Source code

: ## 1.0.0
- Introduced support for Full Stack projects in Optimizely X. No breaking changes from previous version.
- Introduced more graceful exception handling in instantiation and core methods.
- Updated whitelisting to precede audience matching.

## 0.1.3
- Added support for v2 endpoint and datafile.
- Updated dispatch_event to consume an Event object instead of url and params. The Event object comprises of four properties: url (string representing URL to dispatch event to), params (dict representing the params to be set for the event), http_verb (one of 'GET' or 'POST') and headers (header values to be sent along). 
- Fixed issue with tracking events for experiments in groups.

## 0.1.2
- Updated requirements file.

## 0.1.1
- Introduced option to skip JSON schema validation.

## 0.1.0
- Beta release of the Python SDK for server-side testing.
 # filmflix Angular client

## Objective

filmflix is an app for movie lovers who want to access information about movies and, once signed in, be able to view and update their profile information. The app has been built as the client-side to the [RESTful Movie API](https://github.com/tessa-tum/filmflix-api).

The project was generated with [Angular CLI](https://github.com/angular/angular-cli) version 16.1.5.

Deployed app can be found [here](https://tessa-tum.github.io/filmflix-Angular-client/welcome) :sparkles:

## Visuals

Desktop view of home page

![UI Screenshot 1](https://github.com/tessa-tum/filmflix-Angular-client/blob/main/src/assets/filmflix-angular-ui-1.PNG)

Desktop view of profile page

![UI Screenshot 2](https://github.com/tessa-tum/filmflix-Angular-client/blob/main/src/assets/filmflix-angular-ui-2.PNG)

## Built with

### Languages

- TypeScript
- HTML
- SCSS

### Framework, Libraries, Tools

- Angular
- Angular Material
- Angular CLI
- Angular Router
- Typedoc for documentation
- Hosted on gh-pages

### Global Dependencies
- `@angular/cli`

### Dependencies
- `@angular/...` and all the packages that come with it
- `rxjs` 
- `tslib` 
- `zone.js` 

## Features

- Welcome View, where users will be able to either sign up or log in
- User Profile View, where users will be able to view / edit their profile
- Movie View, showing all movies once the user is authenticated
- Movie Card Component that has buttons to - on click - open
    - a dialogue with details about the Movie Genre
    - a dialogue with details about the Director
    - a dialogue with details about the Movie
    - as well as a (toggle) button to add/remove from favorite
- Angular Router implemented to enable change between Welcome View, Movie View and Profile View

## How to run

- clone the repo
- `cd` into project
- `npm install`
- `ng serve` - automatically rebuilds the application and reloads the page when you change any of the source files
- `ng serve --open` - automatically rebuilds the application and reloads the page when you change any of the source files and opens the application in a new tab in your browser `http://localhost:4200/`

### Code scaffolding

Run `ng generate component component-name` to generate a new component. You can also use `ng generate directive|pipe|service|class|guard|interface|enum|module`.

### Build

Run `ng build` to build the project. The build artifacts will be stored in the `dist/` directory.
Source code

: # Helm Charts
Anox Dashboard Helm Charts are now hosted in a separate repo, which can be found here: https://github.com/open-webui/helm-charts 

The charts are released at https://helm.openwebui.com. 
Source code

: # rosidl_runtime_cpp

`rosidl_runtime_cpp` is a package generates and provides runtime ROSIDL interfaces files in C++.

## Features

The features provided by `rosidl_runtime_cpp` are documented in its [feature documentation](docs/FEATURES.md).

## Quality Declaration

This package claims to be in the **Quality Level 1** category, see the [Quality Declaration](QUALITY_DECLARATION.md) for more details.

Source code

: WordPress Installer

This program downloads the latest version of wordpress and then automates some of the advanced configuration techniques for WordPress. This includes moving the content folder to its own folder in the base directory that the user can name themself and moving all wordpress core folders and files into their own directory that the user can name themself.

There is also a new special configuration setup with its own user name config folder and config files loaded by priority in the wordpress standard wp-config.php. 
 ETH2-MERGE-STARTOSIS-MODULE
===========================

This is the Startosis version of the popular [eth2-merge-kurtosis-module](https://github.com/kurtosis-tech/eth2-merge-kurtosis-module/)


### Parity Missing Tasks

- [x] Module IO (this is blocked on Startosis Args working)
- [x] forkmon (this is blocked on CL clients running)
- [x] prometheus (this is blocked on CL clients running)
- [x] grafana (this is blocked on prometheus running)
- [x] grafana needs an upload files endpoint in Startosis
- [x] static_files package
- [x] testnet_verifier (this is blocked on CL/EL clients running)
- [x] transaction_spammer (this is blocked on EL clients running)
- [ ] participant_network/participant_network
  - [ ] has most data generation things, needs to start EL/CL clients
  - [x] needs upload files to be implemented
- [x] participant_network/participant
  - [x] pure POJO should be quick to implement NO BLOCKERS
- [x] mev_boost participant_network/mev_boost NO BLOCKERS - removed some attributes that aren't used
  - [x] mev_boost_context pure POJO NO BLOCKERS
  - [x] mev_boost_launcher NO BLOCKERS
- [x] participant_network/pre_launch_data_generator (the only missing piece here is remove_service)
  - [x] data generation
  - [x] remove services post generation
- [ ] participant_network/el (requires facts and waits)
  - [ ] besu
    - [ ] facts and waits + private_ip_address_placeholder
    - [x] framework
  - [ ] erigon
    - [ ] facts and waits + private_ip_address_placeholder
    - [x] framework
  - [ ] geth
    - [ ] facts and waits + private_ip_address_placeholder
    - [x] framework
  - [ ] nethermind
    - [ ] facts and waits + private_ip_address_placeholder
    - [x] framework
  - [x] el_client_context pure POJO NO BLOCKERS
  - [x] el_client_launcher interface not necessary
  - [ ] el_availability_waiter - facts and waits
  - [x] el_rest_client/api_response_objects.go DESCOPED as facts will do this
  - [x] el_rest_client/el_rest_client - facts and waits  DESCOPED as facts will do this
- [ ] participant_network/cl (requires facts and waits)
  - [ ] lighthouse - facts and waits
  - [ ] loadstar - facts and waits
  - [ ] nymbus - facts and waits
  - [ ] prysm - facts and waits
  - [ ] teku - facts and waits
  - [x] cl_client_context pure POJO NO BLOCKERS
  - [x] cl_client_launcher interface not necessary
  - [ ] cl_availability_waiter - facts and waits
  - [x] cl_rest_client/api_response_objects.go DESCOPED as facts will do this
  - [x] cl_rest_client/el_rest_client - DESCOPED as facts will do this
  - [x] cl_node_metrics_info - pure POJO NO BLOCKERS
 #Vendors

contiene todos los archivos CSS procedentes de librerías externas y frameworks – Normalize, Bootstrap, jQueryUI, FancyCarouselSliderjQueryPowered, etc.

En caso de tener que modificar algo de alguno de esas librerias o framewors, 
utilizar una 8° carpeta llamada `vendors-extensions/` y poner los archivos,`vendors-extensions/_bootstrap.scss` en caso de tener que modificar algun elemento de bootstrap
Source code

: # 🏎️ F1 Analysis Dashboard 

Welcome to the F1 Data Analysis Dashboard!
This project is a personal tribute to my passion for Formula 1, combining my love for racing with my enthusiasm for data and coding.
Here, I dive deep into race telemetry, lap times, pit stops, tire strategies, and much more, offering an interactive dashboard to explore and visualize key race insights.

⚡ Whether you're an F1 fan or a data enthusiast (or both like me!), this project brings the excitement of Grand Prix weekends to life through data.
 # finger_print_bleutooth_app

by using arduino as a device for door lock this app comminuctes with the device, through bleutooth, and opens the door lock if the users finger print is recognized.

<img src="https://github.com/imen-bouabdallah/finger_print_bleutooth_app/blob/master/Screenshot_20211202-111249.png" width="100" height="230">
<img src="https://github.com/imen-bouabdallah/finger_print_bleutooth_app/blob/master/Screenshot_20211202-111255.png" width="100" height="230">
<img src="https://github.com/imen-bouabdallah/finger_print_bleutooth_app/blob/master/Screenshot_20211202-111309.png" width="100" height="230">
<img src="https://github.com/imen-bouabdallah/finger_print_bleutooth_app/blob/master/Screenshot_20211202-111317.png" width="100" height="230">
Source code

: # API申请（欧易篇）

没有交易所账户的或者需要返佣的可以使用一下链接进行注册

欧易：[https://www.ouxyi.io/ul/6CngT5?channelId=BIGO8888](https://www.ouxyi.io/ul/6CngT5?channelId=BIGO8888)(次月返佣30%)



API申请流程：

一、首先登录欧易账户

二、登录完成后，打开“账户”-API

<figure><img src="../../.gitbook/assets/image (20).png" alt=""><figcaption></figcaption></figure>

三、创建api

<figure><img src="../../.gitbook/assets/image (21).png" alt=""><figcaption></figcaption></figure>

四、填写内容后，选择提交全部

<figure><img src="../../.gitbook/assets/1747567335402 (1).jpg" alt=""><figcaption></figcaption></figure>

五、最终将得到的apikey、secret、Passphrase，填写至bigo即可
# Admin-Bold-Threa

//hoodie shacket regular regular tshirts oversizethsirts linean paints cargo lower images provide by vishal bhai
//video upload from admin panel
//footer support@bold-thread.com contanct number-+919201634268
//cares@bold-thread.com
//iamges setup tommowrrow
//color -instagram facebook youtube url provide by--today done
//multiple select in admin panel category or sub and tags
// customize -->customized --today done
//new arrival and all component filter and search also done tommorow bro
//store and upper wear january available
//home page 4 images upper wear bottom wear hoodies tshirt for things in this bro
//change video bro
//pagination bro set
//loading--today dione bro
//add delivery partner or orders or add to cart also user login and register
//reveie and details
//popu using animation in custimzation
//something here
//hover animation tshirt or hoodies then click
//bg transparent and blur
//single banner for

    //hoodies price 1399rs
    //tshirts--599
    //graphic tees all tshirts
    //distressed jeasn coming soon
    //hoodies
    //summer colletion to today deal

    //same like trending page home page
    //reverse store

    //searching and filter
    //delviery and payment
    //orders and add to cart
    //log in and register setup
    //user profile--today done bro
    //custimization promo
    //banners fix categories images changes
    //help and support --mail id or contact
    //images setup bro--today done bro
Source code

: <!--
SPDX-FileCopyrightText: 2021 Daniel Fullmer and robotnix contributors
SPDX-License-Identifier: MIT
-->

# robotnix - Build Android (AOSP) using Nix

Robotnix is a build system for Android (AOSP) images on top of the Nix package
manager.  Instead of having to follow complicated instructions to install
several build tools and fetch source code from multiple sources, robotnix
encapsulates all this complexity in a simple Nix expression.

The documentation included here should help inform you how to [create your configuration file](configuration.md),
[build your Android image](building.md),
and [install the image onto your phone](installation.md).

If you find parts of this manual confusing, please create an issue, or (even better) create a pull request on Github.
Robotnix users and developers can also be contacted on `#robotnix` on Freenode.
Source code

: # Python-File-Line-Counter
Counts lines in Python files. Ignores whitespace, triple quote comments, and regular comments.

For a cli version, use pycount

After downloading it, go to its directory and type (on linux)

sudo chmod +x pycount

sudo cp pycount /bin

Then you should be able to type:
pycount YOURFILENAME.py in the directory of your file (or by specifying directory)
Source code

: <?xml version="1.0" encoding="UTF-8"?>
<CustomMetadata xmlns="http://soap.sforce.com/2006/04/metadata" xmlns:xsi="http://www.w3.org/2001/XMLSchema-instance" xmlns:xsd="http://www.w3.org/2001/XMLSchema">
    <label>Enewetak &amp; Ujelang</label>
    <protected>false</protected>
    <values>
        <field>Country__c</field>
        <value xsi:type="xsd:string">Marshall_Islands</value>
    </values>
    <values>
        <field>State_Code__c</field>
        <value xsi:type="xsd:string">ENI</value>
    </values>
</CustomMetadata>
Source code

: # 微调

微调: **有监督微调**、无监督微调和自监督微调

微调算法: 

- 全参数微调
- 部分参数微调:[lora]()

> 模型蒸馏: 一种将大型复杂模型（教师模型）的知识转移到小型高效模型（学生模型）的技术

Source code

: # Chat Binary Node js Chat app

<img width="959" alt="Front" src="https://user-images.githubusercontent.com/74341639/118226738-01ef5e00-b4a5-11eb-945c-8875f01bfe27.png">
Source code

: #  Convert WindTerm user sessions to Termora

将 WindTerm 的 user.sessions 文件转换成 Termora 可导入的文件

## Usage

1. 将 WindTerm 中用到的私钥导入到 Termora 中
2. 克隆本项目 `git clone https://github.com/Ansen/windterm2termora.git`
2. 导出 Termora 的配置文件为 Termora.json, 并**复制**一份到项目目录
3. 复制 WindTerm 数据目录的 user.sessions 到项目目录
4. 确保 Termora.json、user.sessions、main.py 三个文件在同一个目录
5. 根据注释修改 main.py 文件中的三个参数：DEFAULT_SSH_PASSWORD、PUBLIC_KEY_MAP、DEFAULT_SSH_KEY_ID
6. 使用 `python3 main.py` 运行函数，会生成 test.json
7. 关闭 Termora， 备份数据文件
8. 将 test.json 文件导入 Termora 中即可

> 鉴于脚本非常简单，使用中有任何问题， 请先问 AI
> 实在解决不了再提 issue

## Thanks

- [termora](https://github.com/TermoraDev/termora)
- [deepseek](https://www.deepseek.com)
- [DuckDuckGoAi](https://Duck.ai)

--------

▸ **What you will do**:
Quote every line from the beginning of the entries up to and including the line that contains "- Added support for v2 endpoint and datafile.".

▸ **Expected answer**:
Source code

: ## 1.0.0
- Introduced support for Full Stack projects in Optimizely X. No breaking changes from previous version.
- Introduced more graceful exception handling in instantiation and core methods.
- Updated whitelisting to precede audience matching.

## 0.1.3
- Added support for v2 endpoint and datafile.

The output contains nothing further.